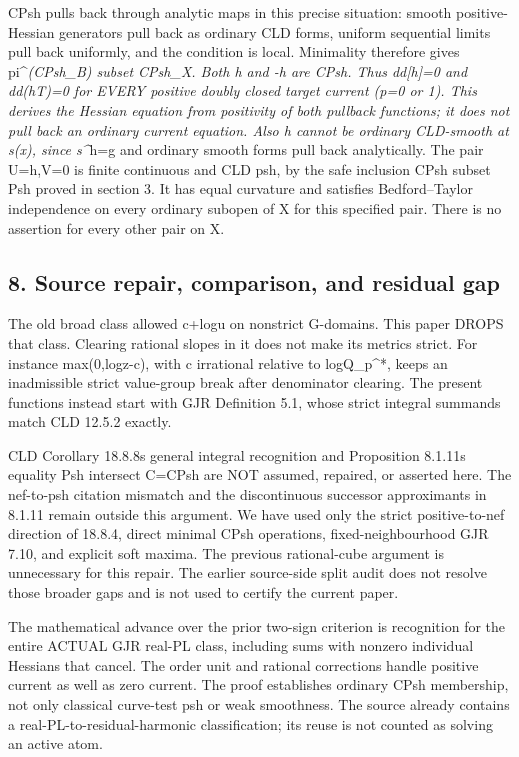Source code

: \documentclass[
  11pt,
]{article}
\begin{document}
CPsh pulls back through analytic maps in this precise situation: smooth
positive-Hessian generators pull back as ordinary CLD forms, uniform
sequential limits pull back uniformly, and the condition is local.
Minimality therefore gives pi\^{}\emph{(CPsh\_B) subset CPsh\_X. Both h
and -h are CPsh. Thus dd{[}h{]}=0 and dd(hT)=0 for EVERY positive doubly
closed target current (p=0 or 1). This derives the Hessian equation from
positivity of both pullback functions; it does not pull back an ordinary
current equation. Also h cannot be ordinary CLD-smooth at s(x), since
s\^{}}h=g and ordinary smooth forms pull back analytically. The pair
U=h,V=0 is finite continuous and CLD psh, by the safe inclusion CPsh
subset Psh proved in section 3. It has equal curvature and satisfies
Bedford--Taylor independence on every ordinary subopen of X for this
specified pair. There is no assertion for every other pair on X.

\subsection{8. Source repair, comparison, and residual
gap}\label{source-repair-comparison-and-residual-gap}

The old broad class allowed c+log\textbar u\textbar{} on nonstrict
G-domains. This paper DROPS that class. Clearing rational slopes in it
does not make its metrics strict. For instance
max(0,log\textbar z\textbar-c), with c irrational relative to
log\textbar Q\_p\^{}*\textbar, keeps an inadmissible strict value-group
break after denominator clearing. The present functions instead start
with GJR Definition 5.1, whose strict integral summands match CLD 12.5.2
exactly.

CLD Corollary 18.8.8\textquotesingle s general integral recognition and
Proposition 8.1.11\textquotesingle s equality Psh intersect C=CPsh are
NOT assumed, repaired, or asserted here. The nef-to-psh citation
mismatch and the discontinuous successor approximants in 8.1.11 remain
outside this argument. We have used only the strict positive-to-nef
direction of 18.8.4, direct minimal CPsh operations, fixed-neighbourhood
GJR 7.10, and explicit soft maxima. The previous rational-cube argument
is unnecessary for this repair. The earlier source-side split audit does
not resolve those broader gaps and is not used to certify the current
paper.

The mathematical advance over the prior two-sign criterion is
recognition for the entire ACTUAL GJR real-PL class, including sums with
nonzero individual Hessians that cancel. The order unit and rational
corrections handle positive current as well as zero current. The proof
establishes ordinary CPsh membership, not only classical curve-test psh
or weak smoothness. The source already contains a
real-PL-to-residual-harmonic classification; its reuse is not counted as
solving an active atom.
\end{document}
==*==
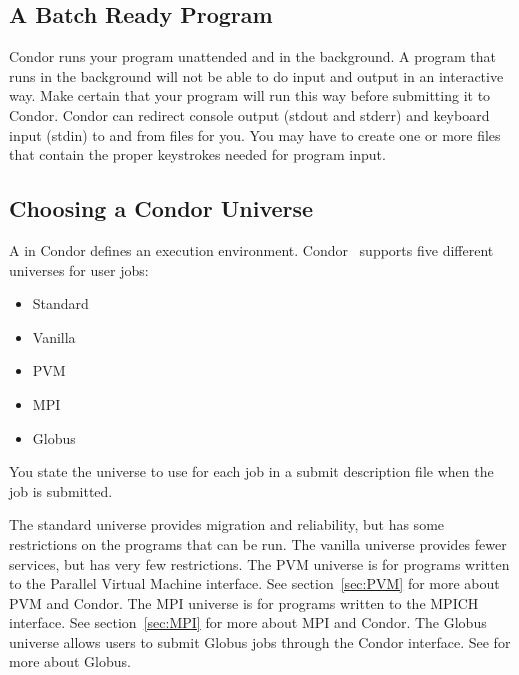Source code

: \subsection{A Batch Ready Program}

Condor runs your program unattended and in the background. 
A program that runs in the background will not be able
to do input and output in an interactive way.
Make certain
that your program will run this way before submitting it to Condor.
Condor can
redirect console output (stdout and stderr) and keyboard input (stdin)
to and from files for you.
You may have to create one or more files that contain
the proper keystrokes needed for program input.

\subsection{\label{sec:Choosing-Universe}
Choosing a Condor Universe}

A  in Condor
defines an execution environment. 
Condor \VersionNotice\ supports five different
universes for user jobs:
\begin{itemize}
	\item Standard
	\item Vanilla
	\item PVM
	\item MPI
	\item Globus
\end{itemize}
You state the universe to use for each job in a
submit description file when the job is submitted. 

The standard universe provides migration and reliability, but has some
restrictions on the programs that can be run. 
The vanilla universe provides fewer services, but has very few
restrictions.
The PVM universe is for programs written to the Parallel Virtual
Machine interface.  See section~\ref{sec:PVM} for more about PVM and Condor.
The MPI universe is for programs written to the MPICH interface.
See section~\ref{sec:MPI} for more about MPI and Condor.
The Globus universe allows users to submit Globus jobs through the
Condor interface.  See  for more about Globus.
==*==
What to produce
Return every line in the listing that contains the word "textquotesingle".

Task output
CLD Corollary 18.8.8\textquotesingle s general integral recognition and
Proposition 8.1.11\textquotesingle s equality Psh intersect C=CPsh are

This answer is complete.